EXERCISE:
Repeat exactly, and only, the lines from the one containing "- **Resultados Instantáneos**: Los" through the end of the records.
** Opening RECORDS FOR PROCESSING block **
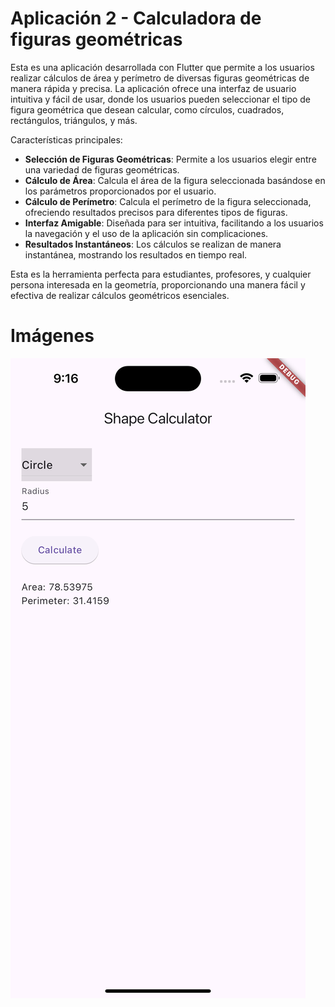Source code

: # Aplicación 2 - Calculadora de figuras geométricas

Esta es una aplicación desarrollada con Flutter que permite a los usuarios realizar cálculos de área y perímetro de diversas figuras geométricas de manera rápida y precisa. La aplicación ofrece una interfaz de usuario intuitiva y fácil de usar, donde los usuarios pueden seleccionar el tipo de figura geométrica que desean calcular, como círculos, cuadrados, rectángulos, triángulos, y más.

Características principales:
- **Selección de Figuras Geométricas**: Permite a los usuarios elegir entre una variedad de figuras geométricas.
- **Cálculo de Área**: Calcula el área de la figura seleccionada basándose en los parámetros proporcionados por el usuario.
- **Cálculo de Perímetro**: Calcula el perímetro de la figura seleccionada, ofreciendo resultados precisos para diferentes tipos de figuras.
- **Interfaz Amigable**: Diseñada para ser intuitiva, facilitando a los usuarios la navegación y el uso de la aplicación sin complicaciones.
- **Resultados Instantáneos**: Los cálculos se realizan de manera instantánea, mostrando los resultados en tiempo real.

Esta es la herramienta perfecta para estudiantes, profesores, y cualquier persona interesada en la geometría, proporcionando una manera fácil y efectiva de realizar cálculos geométricos esenciales.

# Imágenes

![Calculadora de Figuras Geométricas](Assets/shape_calculator.png)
** Closing RECORDS FOR PROCESSING block **
TASK RESULT:
- **Resultados Instantáneos**: Los cálculos se realizan de manera instantánea, mostrando los resultados en tiempo real.

Esta es la herramienta perfecta para estudiantes, profesores, y cualquier persona interesada en la geometría, proporcionando una manera fácil y efectiva de realizar cálculos geométricos esenciales.

# Imágenes

![Calculadora de Figuras Geométricas](Assets/shape_calculator.png)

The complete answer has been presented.